(Dataset entries)

☆ ☆ ☆ ☆ ☆ ☆ ☆

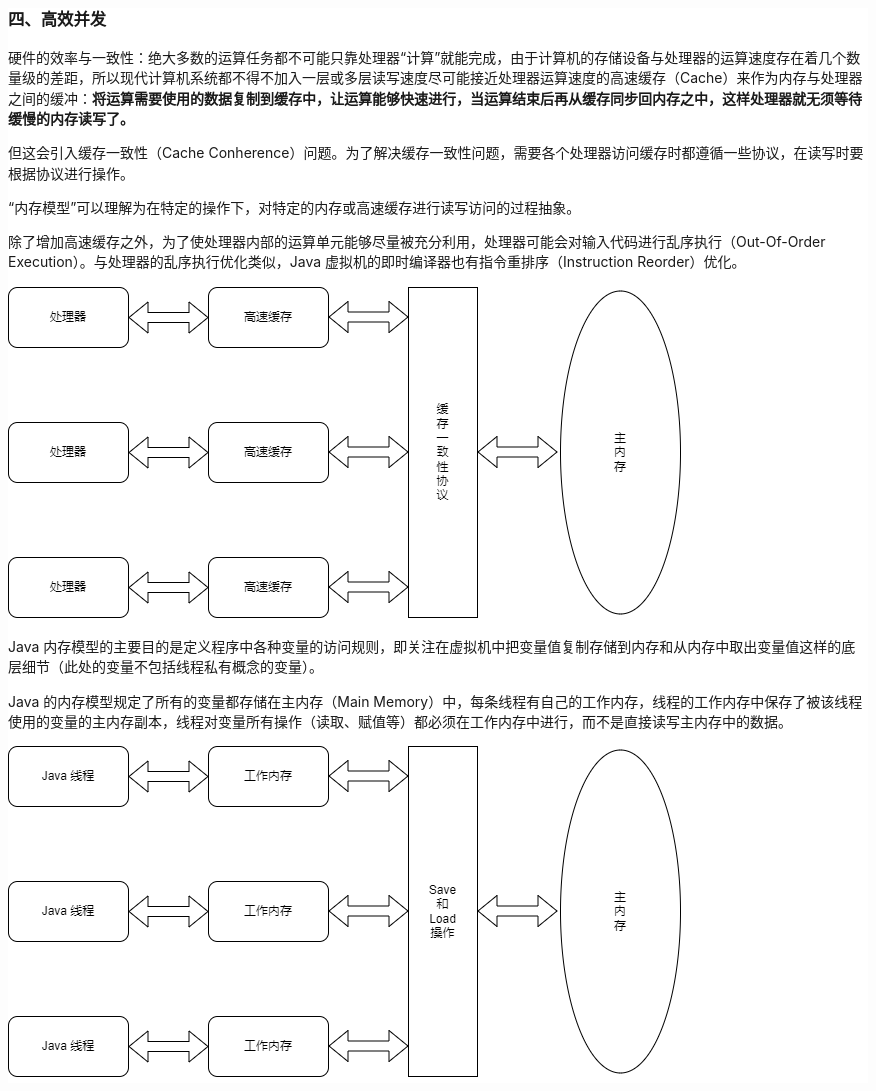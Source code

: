 ### 四、高效并发

硬件的效率与一致性：绝大多数的运算任务都不可能只靠处理器“计算”就能完成，由于计算机的存储设备与处理器的运算速度存在着几个数量级的差距，所以现代计算机系统都不得不加入一层或多层读写速度尽可能接近处理器运算速度的高速缓存（Cache）来作为内存与处理器之间的缓冲：**将运算需要使用的数据复制到缓存中，让运算能够快速进行，当运算结束后再从缓存同步回内存之中，这样处理器就无须等待缓慢的内存读写了。**

但这会引入缓存一致性（Cache Conherence）问题。为了解决缓存一致性问题，需要各个处理器访问缓存时都遵循一些协议，在读写时要根据协议进行操作。

“内存模型”可以理解为在特定的操作下，对特定的内存或高速缓存进行读写访问的过程抽象。

除了增加高速缓存之外，为了使处理器内部的运算单元能够尽量被充分利用，处理器可能会对输入代码进行乱序执行（Out-Of-Order Execution）。与处理器的乱序执行优化类似，Java 虚拟机的即时编译器也有指令重排序（Instruction Reorder）优化。

![处理器、高速缓存、主内存间的交互关系](https://raw.githubusercontent.com/huanggenghg/huanggenghg/main/res/%E5%A4%84%E7%90%86%E5%99%A8%E9%AB%98%E9%80%9F%E7%BC%93%E5%AD%98%E4%B8%BB%E5%86%85%E5%AD%98%E9%97%B4%E7%9A%84%E4%BA%A4%E4%BA%92%E5%85%B3%E7%B3%BB.drawio.png)

Java 内存模型的主要目的是定义程序中各种变量的访问规则，即关注在虚拟机中把变量值复制存储到内存和从内存中取出变量值这样的底层细节（此处的变量不包括线程私有概念的变量）。

Java 的内存模型规定了所有的变量都存储在主内存（Main Memory）中，每条线程有自己的工作内存，线程的工作内存中保存了被该线程使用的变量的主内存副本，线程对变量所有操作（读取、赋值等）都必须在工作内存中进行，而不是直接读写主内存中的数据。

![线程、主内存、工作内存三者的交互关系](https://raw.githubusercontent.com/huanggenghg/huanggenghg/main/res/%E7%BA%BF%E7%A8%8B%E4%B8%BB%E5%86%85%E5%AD%98%E5%B7%A5%E4%BD%9C%E5%86%85%E5%AD%98.drawio.png)
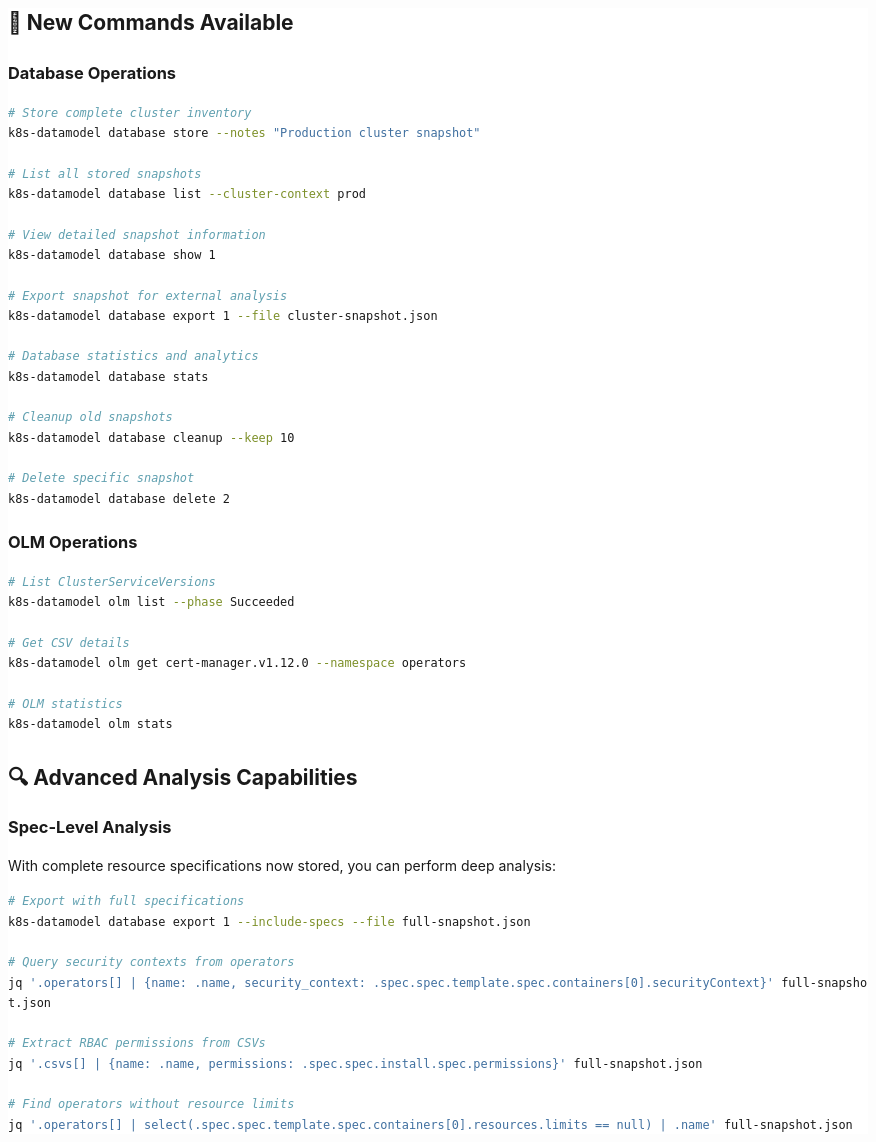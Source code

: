 ## 🚀 New Commands Available

### Database Operations
```bash
# Store complete cluster inventory
k8s-datamodel database store --notes "Production cluster snapshot"

# List all stored snapshots  
k8s-datamodel database list --cluster-context prod

# View detailed snapshot information
k8s-datamodel database show 1

# Export snapshot for external analysis
k8s-datamodel database export 1 --file cluster-snapshot.json

# Database statistics and analytics
k8s-datamodel database stats

# Cleanup old snapshots
k8s-datamodel database cleanup --keep 10

# Delete specific snapshot
k8s-datamodel database delete 2
```

### OLM Operations
```bash
# List ClusterServiceVersions
k8s-datamodel olm list --phase Succeeded

# Get CSV details
k8s-datamodel olm get cert-manager.v1.12.0 --namespace operators

# OLM statistics
k8s-datamodel olm stats
```

## 🔍 Advanced Analysis Capabilities

### Spec-Level Analysis
With complete resource specifications now stored, you can perform deep analysis:

```bash
# Export with full specifications
k8s-datamodel database export 1 --include-specs --file full-snapshot.json

# Query security contexts from operators
jq '.operators[] | {name: .name, security_context: .spec.spec.template.spec.containers[0].securityContext}' full-snapshot.json

# Extract RBAC permissions from CSVs  
jq '.csvs[] | {name: .name, permissions: .spec.spec.install.spec.permissions}' full-snapshot.json

# Find operators without resource limits
jq '.operators[] | select(.spec.spec.template.spec.containers[0].resources.limits == null) | .name' full-snapshot.json
```
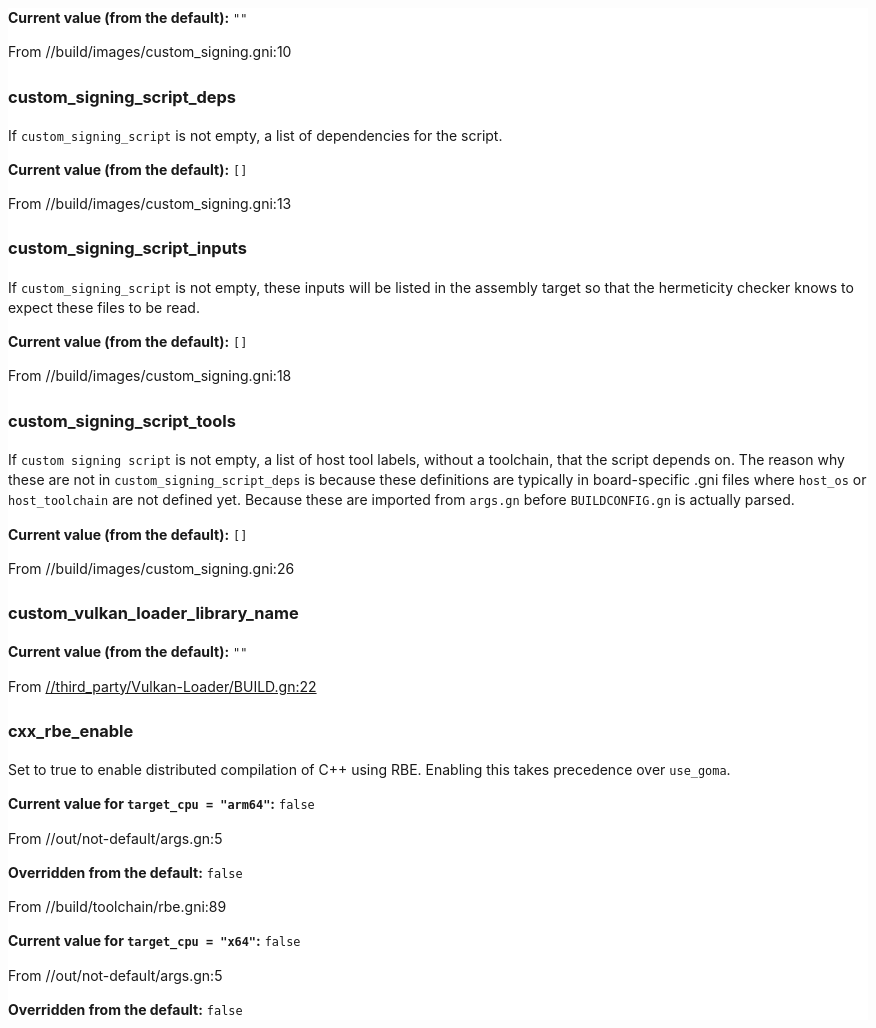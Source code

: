 **Current value (from the default):** `""`

From //build/images/custom_signing.gni:10

### custom_signing_script_deps
If `custom_signing_script` is not empty, a list of dependencies for the script.

**Current value (from the default):** `[]`

From //build/images/custom_signing.gni:13

### custom_signing_script_inputs
If `custom_signing_script` is not empty, these inputs will be listed in the
assembly target so that the hermeticity checker knows to expect these files
to be read.

**Current value (from the default):** `[]`

From //build/images/custom_signing.gni:18

### custom_signing_script_tools
If `custom signing script` is not empty, a list of host tool labels, without
a toolchain, that the script depends on. The reason why these are not in
`custom_signing_script_deps` is because these definitions are typically in
board-specific .gni files where `host_os` or `host_toolchain` are not
defined yet. Because these are imported from `args.gn` before `BUILDCONFIG.gn`
is actually parsed.

**Current value (from the default):** `[]`

From //build/images/custom_signing.gni:26

### custom_vulkan_loader_library_name

**Current value (from the default):** `""`

From [//third_party/Vulkan-Loader/BUILD.gn:22](https://fuchsia.googlesource.com/third_party/Vulkan-Loader/+/f152cdf4d19f3250505dc15c1678843546b06d0c/BUILD.gn#22)

### cxx_rbe_enable
Set to true to enable distributed compilation of C++ using RBE.
Enabling this takes precedence over `use_goma`.

**Current value for `target_cpu = "arm64"`:** `false`

From //out/not-default/args.gn:5

**Overridden from the default:** `false`

From //build/toolchain/rbe.gni:89

**Current value for `target_cpu = "x64"`:** `false`

From //out/not-default/args.gn:5

**Overridden from the default:** `false`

☆ ☆ ☆ ☆ ☆ ☆ ☆

All lines above that contain the word "complete" are to be copied.

YOUR RESPONSE:
# Store complete cluster inventory
With complete resource specifications now stored, you can perform deep analysis:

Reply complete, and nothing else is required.